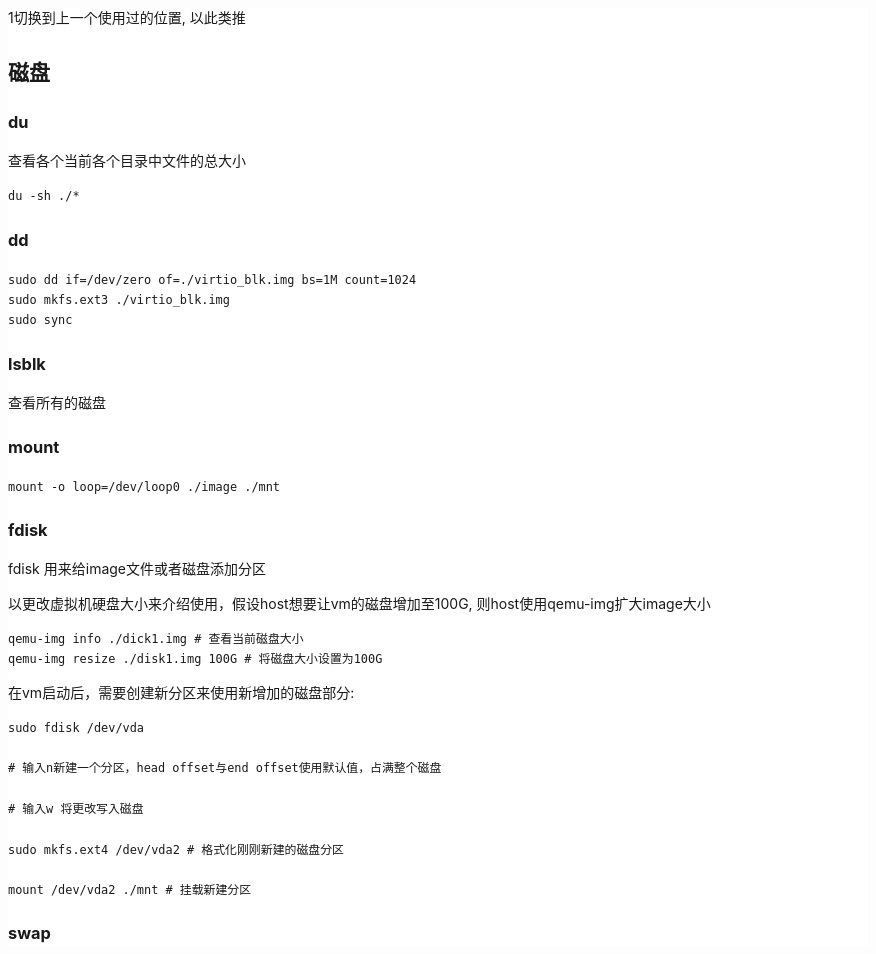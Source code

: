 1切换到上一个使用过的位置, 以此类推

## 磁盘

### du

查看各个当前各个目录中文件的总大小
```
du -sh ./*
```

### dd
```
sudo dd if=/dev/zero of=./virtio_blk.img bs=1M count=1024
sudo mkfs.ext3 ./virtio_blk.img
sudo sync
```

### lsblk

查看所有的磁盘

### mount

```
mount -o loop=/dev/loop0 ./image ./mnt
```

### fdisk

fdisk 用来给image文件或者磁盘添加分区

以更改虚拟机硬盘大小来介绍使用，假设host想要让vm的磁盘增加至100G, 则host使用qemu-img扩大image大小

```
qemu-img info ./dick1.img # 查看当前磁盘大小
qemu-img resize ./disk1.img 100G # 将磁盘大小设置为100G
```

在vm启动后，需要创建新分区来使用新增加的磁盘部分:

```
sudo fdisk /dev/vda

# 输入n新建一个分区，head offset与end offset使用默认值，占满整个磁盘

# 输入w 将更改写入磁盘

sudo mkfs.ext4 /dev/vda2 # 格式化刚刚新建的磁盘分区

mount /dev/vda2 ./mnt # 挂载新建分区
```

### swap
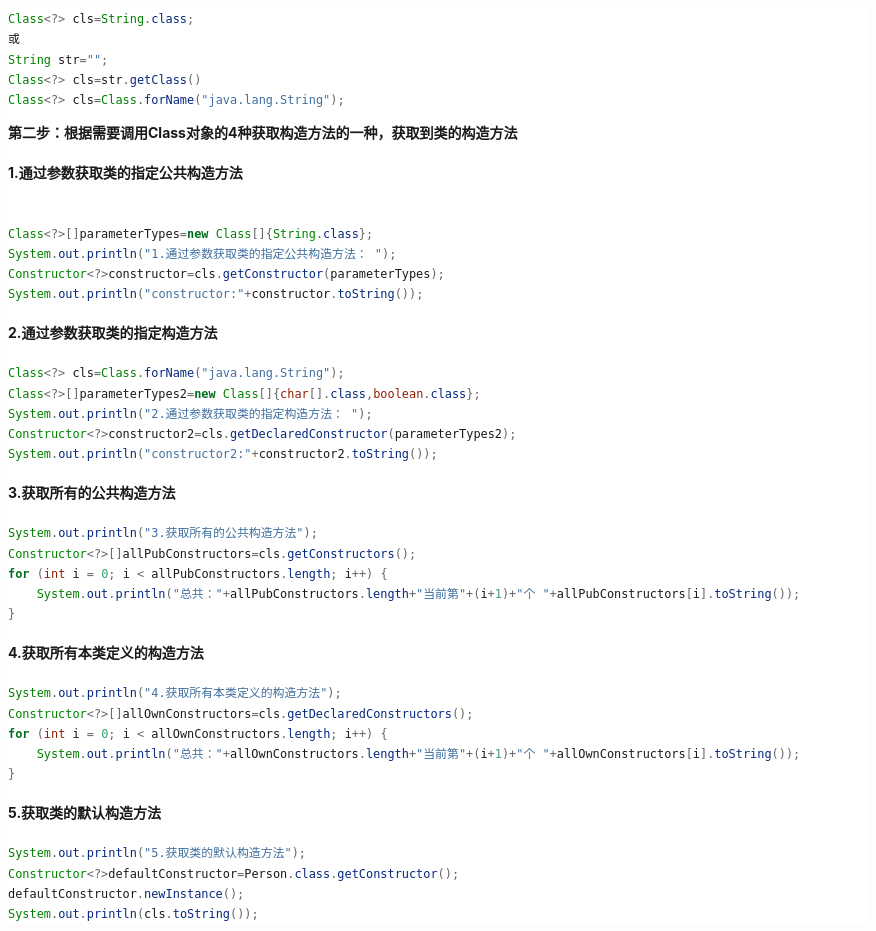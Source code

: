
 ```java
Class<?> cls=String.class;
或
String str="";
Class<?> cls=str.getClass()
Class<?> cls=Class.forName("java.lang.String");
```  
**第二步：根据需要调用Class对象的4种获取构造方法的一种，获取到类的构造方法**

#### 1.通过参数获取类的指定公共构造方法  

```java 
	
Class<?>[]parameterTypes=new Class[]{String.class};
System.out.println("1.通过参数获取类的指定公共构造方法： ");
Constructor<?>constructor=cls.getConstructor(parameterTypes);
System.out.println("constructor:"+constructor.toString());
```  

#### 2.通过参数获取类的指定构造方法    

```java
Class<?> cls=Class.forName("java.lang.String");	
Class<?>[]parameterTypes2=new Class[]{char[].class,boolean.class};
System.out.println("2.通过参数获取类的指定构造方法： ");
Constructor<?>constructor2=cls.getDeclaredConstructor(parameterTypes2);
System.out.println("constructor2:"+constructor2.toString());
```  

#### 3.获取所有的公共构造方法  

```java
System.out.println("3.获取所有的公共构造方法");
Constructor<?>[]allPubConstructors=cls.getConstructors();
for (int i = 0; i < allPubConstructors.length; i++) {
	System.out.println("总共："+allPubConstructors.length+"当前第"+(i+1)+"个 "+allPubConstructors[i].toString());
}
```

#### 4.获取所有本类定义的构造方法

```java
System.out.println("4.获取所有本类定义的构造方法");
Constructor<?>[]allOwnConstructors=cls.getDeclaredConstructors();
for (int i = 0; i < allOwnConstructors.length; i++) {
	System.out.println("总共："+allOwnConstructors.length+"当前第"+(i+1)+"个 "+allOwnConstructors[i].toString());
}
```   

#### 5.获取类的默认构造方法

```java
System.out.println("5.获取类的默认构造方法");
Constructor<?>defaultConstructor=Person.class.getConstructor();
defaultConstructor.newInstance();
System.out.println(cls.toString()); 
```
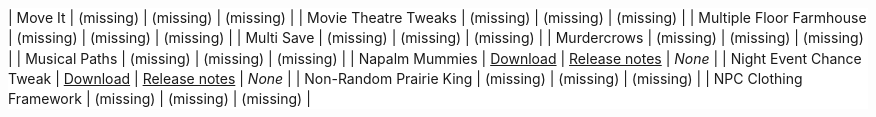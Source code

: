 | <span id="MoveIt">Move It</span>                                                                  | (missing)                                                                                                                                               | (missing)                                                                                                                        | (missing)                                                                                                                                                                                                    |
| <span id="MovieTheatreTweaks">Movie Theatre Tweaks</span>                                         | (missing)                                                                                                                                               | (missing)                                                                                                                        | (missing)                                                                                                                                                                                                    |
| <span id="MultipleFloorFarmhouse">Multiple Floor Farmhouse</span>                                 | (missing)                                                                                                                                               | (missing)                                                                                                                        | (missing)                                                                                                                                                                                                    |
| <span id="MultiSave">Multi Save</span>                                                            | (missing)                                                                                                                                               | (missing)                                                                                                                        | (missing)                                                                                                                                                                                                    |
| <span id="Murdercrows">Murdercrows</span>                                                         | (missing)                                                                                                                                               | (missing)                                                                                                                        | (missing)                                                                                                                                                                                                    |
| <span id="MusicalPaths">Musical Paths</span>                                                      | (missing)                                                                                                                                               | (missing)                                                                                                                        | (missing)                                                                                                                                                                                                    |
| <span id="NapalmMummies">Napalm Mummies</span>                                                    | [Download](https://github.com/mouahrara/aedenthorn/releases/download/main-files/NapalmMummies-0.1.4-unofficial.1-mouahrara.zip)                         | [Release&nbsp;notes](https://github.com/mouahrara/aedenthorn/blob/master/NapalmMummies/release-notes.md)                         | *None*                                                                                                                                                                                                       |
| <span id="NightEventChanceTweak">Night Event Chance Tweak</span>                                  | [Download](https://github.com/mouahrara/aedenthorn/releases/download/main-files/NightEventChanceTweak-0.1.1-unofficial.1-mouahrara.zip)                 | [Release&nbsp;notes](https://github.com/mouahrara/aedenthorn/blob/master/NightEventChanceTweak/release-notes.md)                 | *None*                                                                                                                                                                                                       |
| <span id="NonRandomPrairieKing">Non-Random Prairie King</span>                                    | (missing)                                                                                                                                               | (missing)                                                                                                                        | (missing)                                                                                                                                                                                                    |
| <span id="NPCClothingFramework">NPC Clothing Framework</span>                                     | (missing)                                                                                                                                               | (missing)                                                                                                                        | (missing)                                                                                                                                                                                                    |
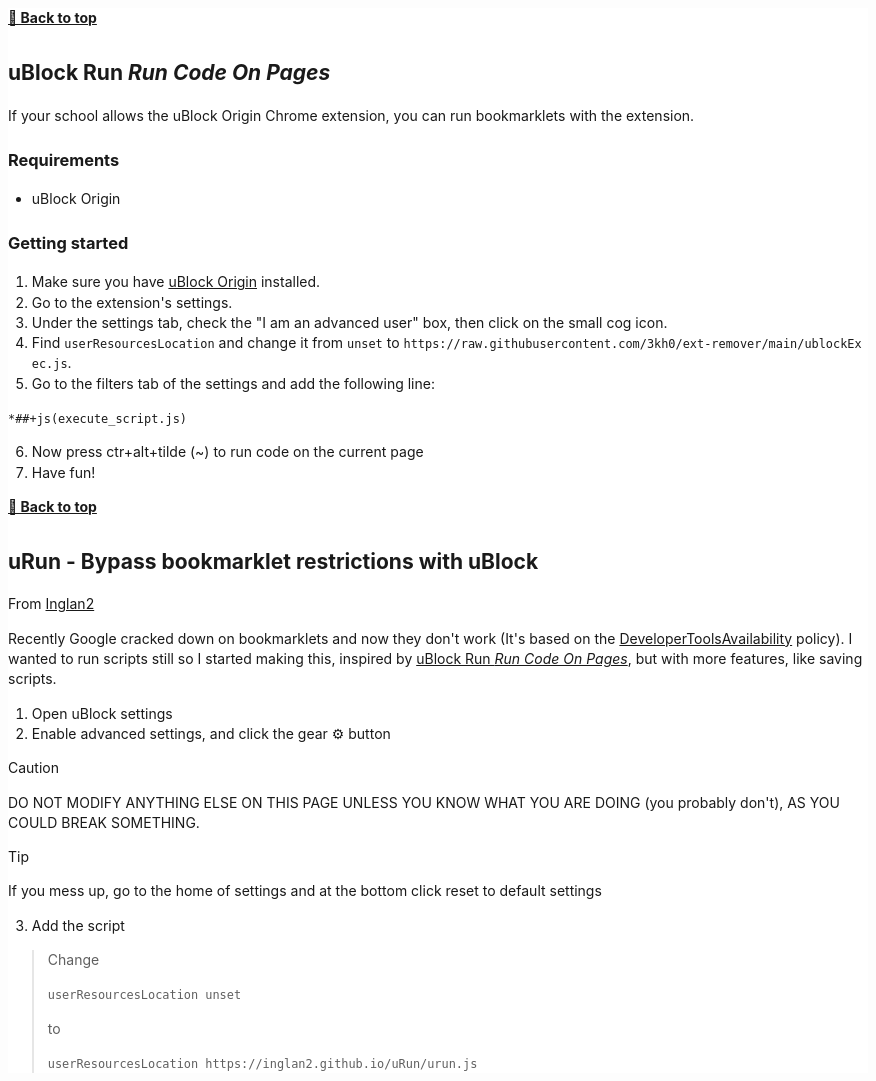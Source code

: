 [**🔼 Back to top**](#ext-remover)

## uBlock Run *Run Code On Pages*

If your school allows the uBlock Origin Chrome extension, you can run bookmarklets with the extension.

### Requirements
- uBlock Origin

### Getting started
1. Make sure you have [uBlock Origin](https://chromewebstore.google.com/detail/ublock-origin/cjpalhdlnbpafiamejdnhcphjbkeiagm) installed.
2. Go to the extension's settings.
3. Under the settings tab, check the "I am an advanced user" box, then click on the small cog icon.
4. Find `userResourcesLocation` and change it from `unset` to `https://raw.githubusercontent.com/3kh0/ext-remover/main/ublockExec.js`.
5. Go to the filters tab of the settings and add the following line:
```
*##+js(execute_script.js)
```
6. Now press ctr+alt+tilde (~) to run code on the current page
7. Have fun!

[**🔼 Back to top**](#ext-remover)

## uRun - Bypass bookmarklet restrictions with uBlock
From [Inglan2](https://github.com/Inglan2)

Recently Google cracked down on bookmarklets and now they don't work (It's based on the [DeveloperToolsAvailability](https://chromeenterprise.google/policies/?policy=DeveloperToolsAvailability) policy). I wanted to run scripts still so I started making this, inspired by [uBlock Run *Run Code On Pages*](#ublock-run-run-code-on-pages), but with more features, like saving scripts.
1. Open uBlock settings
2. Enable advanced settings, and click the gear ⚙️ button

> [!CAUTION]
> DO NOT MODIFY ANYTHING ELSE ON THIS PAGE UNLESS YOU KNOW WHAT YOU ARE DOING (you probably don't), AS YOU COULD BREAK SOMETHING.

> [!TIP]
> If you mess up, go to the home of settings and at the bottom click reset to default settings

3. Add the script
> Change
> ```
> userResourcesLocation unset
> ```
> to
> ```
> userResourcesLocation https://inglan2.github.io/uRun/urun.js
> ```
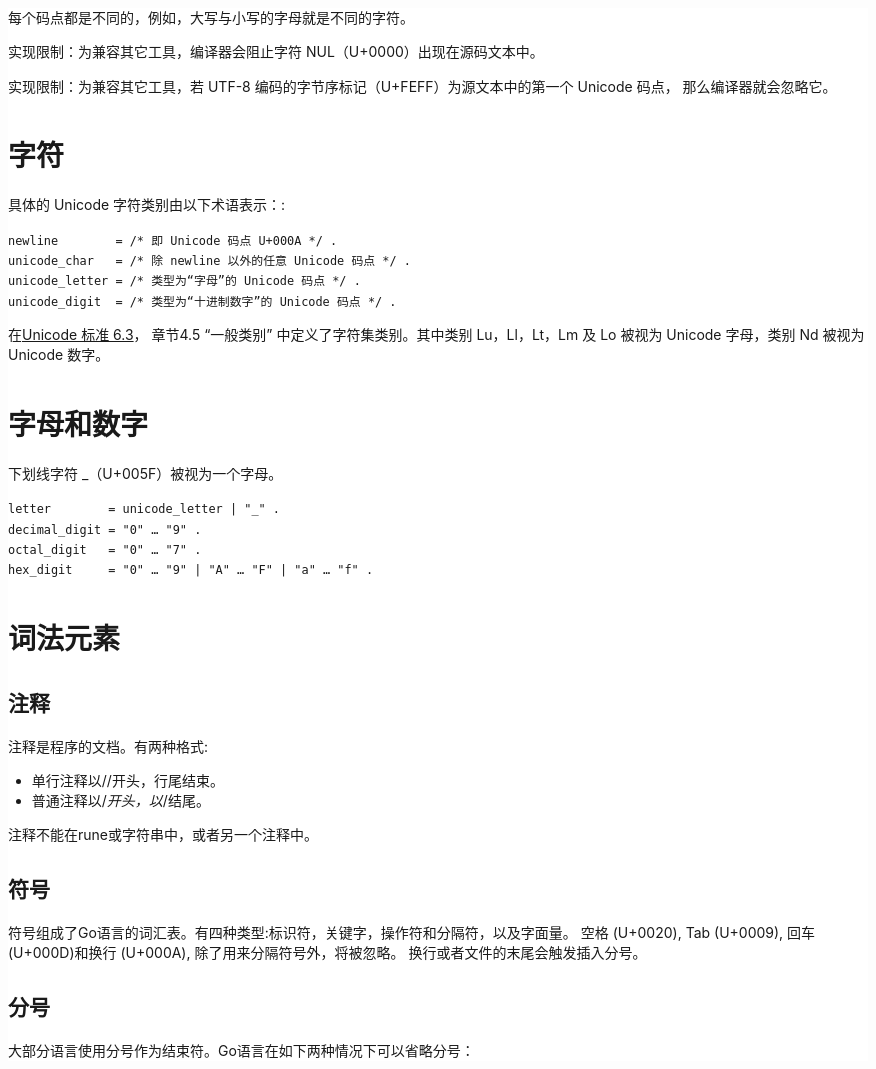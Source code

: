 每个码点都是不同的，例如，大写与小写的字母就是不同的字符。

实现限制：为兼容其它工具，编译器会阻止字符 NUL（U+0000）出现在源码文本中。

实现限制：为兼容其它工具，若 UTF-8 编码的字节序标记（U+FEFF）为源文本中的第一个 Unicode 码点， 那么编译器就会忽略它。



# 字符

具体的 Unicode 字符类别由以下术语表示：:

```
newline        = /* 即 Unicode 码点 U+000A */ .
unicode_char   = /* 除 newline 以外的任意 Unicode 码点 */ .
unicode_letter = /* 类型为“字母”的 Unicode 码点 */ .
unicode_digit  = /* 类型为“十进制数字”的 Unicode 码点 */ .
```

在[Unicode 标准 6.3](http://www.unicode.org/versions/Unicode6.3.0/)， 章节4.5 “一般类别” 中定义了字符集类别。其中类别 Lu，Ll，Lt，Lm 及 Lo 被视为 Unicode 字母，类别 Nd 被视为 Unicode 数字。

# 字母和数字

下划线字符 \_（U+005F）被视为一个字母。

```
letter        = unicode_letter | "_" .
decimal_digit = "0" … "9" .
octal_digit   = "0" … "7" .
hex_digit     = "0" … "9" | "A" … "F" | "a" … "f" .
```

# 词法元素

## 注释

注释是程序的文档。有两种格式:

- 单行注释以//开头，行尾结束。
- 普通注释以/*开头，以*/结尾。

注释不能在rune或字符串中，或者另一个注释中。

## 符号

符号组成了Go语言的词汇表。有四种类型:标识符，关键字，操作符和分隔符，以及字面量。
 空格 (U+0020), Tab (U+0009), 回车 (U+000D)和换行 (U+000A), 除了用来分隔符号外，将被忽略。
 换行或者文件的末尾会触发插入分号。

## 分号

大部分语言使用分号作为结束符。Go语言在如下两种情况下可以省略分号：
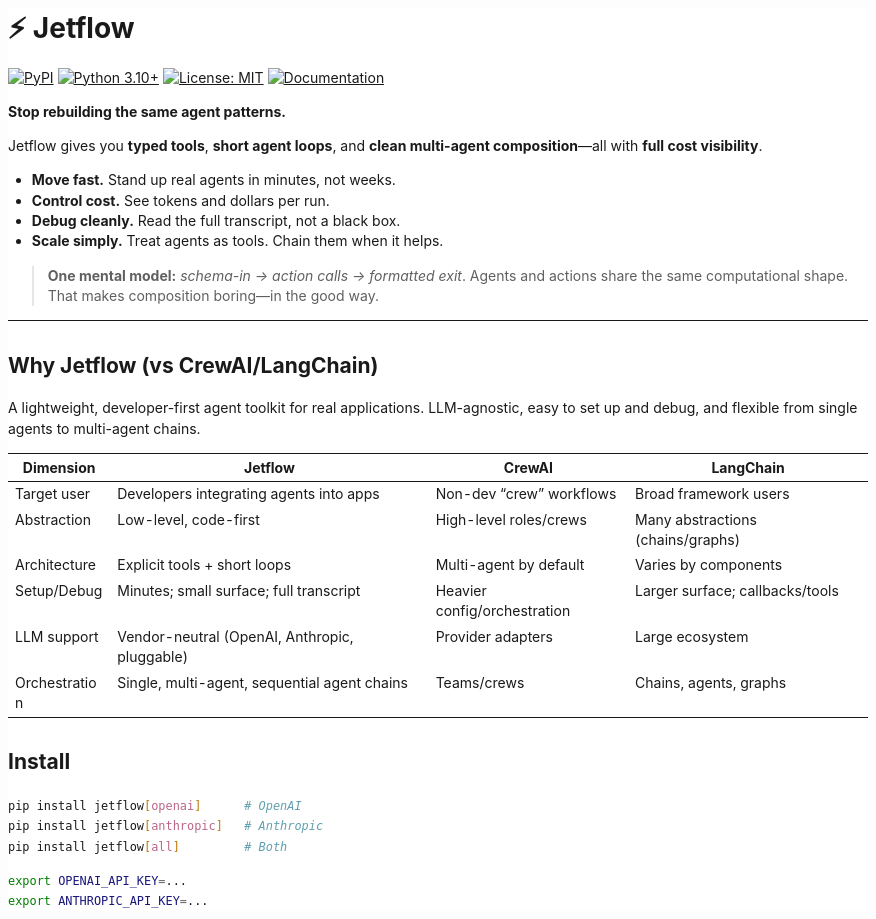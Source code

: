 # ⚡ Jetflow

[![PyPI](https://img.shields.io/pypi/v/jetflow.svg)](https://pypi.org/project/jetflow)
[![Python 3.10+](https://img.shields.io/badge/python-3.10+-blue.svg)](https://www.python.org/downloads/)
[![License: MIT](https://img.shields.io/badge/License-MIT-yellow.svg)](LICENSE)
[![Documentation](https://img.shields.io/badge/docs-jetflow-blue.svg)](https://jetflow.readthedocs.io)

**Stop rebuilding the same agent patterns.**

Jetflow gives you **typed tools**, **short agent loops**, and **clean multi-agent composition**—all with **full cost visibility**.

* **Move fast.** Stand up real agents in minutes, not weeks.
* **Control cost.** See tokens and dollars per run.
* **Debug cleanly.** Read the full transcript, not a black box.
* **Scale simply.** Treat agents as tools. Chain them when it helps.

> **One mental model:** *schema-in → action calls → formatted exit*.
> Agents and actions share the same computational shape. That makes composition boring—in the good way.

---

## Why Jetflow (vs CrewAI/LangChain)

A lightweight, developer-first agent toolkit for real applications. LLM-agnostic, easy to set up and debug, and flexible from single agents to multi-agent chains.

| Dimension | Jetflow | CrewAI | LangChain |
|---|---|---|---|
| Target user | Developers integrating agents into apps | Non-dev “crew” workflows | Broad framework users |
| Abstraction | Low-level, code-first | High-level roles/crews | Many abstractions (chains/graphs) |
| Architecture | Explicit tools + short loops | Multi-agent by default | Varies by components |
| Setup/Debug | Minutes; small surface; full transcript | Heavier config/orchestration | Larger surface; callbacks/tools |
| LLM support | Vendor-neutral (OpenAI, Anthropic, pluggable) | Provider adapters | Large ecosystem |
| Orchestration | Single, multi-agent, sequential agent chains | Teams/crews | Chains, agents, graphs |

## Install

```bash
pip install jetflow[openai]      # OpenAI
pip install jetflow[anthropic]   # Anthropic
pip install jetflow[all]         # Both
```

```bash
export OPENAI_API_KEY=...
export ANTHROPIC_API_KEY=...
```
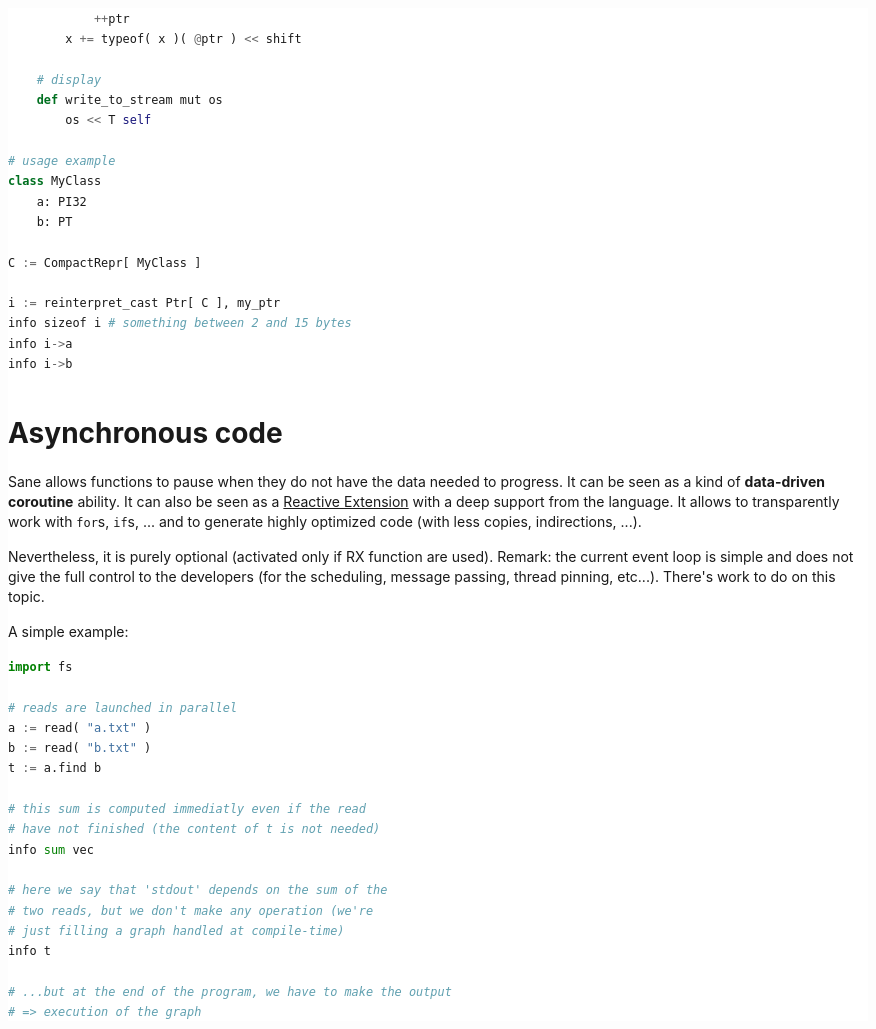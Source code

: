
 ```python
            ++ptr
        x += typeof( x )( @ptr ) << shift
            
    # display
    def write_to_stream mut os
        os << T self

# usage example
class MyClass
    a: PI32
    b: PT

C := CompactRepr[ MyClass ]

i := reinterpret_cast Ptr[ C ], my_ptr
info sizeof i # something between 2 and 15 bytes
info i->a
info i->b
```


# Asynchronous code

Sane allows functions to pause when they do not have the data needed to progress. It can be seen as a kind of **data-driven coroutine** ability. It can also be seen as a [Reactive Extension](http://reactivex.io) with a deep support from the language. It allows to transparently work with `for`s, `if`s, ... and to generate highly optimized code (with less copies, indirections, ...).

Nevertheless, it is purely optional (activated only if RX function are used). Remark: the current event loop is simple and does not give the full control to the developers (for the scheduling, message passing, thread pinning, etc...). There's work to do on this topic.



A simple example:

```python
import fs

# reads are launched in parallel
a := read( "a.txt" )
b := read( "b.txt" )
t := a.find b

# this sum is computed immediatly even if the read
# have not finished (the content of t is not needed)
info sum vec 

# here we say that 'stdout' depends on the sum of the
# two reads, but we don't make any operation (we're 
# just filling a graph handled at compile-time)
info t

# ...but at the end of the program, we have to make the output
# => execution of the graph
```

**What needs to be done**
Please return the lines above that run from the line containing "when it helps." to the line containing "## Why Jetflow (vs CrewAI/LangChain)", inclusive, exactly and with no other lines.

**Answer to the exercise**
* **Scale simply.** Treat agents as tools. Chain them when it helps.

> **One mental model:** *schema-in → action calls → formatted exit*.
> Agents and actions share the same computational shape. That makes composition boring—in the good way.

---

## Why Jetflow (vs CrewAI/LangChain)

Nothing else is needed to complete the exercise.